Auction Rate Securities Fraud
Auction rate securities (ARS) are long-term variable rate bonds tied to short-term interest rates that are reset through a “dutch auction” process which occurs every 7 to 35 days. The holder can participate in the auction and liquidate the auction rate securities to prospective buyers through their broker/dealer. The holder does not have the right to put the security back to the issuer.
Auction rate securities are considered highly liquid by market participants because of the auction process.

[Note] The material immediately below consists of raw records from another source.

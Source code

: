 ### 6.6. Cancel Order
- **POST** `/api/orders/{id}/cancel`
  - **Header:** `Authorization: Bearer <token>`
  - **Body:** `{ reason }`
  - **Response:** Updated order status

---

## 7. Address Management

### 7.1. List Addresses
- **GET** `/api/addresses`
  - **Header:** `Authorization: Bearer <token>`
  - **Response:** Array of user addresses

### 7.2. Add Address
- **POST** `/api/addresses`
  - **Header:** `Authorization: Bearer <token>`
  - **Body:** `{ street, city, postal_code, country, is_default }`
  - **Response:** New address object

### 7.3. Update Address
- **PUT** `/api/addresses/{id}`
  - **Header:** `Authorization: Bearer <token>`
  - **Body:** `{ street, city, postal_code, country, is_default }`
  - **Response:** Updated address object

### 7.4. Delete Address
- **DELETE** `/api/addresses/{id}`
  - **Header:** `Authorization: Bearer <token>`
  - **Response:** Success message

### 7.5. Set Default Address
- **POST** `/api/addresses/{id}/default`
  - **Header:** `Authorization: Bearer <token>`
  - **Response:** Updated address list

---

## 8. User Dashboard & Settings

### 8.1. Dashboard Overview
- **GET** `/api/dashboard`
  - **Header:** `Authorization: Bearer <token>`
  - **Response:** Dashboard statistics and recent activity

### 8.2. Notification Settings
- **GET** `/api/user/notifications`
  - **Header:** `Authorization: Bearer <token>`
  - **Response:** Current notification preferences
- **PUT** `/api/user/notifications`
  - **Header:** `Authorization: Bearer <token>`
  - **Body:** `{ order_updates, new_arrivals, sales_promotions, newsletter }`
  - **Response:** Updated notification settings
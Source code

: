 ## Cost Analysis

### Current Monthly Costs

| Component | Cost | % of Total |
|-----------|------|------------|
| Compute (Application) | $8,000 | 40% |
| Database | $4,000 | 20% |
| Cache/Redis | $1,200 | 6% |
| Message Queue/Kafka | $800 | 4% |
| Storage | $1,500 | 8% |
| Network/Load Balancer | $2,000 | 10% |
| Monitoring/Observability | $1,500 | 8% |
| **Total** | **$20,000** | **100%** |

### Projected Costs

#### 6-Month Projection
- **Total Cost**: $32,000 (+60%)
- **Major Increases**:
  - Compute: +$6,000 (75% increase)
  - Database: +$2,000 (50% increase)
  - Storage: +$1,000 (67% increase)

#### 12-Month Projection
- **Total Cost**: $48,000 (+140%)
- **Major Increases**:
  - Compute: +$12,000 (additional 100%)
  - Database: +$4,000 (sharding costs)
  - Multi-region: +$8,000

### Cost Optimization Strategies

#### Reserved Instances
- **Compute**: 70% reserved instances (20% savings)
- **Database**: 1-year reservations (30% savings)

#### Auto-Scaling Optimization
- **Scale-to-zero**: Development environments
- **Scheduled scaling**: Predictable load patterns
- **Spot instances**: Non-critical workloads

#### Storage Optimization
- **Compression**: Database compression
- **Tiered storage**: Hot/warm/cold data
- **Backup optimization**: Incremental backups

However, because the auction rate securities have long-term maturity dates and there is no guarantee the holder will be able to liquidate its holdings, these securities do not meet the definition of cash equivalents per paragraphs 8 and 9 of FASB Statement No. 95, Statement of Cash Flows
To clear up some misconceptions: First, it wasn’t the reclassification of ARS from cash equivalent to marketable securities that caused the recent run on the ARS markets. That change took place three years ago and apart from a temporary divesting, demand for ARS actually increased thereafter as a result of the attention (so much so that for a time, taxable ARS actually yielded less than commercial paper.) The cause of the recent trouble was two-fold: failed auctions in August and September, 2007 for CDO-backed ARS (the least safe variety) and the revelation that municipal bond insurers had sub-prime exposure.
Secondly, it was not the SEC that mandated the reclassification of ARS. Price Waterhouse, in 2005, unilaterally, allegedly decided that ARS would no longer be treated as cash equivalents. FASB and the SEC simply accepted the auditor’s decision. This somewhat capricious decision, while now seeming to have been prescient, raised strong objections from the issuer community at the time as it did not allow for a period of comment from practitioners, as is the standard FASB practice. Clearly, this flies in the face of many Wall Street Firms who told their customers that these were “highly liquid” “cash equivalents” or “cash alternatives,” sometimes actually written on customer statements or in their online statement.
“It now appears that many customers were not told that the dutch auctions could fail or that their securities could become illiquid,” said Jeff Sonn, Esq., who is representing some investors in their claims to recoup lost investments in ARS. “When Wall Street sells these securities as “cash like” or “cash equivalent,” we will hold them to their word and sue to enforce that promise” said Sonn.